Single Tenant Net Lease
Single tenant net lease (STNL) properties are a popular option, particularly for investors doing a 1031 exchange, who perhaps no longer want the day-to-day burden of being a landlord.
STNL properties are usually free-standing, specialized buildings leased to familiar name brands (such as Starbucks or Walgreens) under long-term triple net (NNN) leases.
Ultimately, single tenant net lease investments are attractive investments because they require limited ongoing landlord responsibilities, and they provide the owner with a long-term predictable stream of income.
“net lease” is a lease structure wherein the tenant is responsible for paying not only a base rent, but also some or all of the operating expenses related to property ownership. Net lease structures can be single net, double net, and triple net leases, with the term “net lease” often being to encompass all of the aforementioned.
NNN leased investments are typically leased to one single tenant and are therefore commonly referred to as STNLs or Single Tenant Net Leases. A NNN lease investment can however have more than one tenant, although in such a scenario, it would no longer be considered an STNL investment.
The term “Net Lease” is used loosely in the net lease industry, most commonly referring to a triple or double net lease. It is important to note however that there is a definite distinction between a triple net and a double net lease deals even though many in the industry mistakenly use the term “Net Lease” to describe both.
The single tenant investor’s objectives can range from simply looking for less involvement in management, to stable cash flow in conjunction with preservation of capital.
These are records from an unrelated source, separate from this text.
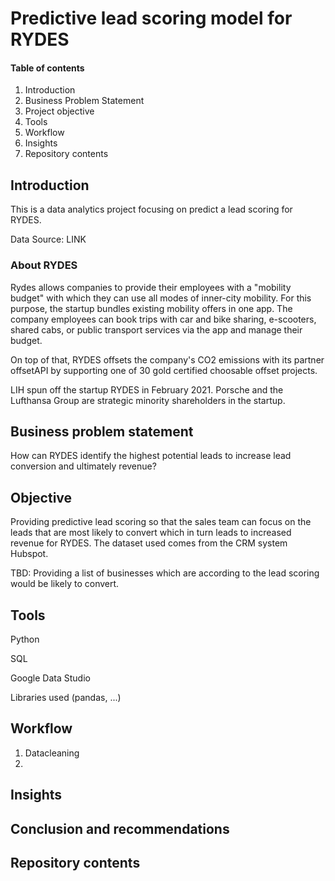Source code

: # Predictive lead scoring model for RYDES

#### Table of contents
1. Introduction
2. Business Problem Statement
3. Project objective
4. Tools
5. Workflow
6. Insights
7. Repository contents

## Introduction
This is a data analytics project focusing on predict a lead scoring for RYDES.

Data Source: LINK


### About RYDES
Rydes allows companies to provide their employees with a "mobility budget" with which they can use all modes of inner-city mobility. For this purpose, the startup bundles existing mobility offers in one app. The company employees can book trips with car and bike sharing, e-scooters, shared cabs, or public transport services via the app and manage their budget.

On top of that, RYDES offsets the company's CO2 emissions with its partner offsetAPI by supporting one of 30 gold certified choosable offset projects.

LIH spun off the startup RYDES in February 2021. Porsche and the Lufthansa Group are strategic minority shareholders in the startup.


## Business problem statement
How can RYDES identify the highest potential leads to increase lead conversion and ultimately revenue?

## Objective
Providing predictive lead scoring so that the sales team can focus on the leads that are most likely to convert which in turn leads to increased revenue for RYDES. The dataset used comes from the CRM system Hubspot.

TBD:
Providing a list of businesses which are according to the lead scoring would be likely to convert.


## Tools
Python

SQL

Google Data Studio

Libraries used (pandas, ...)

## Workflow

1. Datacleaning
2. 


## Insights


## Conclusion and recommendations


## Repository contents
Whether it is an investor looking for a suitable replacement property to complete a 1031 tax-deferred exchange, or simply an investor looking to invest in investment properties with minimal risk NNN investments can be a fantastic solution.
Although all of these objectives can be met through triple-net-leased investments, the variations in different triple-net-leased properties need to be considered as well.
Because definitions of triple-net leases differ, the investor must be aware of the different structures falling under the “net lease”, including what the lease should and should not include. Also the investor must remember that the term is widely misused in brokers’ marketing materials. With a better understanding of the overall structure however, the investor may discover that a triple-net lease does not meet his objectives after all.
Triple Net leases call for the tenant to be responsible for all maintenance expense related to the property, and typically trade at a lower cap rate than do double net leased investments. On the other hand, double net leased investments typically trade at a slightly higher CAP rate than triple net leased investments since the landlord takes on some additional expenses, and ultimately risk (in Double net leases, the landlord is often times responsible for Roof and Structure).
Investing in a Single-Tenant NNN property has some great benefits, but is not for everyone. Trying to identify the best single-tenant investment is very different then the process involved in finding other commercial real estate investments.
The Single Tenant Net Lease and NNN investments may not be right for everyone, but they are a fantastic choice for many investors. To recap, some of the most positive attributes are:
- Single Tenant Net Lease and NNN investments offer stable and predictable cash flow.
- STNL and NNN investments are typically backed by credit rated tenants.
- They require minimal management and oversight.
- They can be easily leveraged depending on the quality of lease and location of asset.
- STNL and NNN Investments are often located in commercially vibrant, high-traffic areas.
- They reduce unpredictable or rising expenses.
- STNL and Triple Net Investments are a good stepping stone into investment real estate
- They provide the ability to diversify the investor’s portfolio.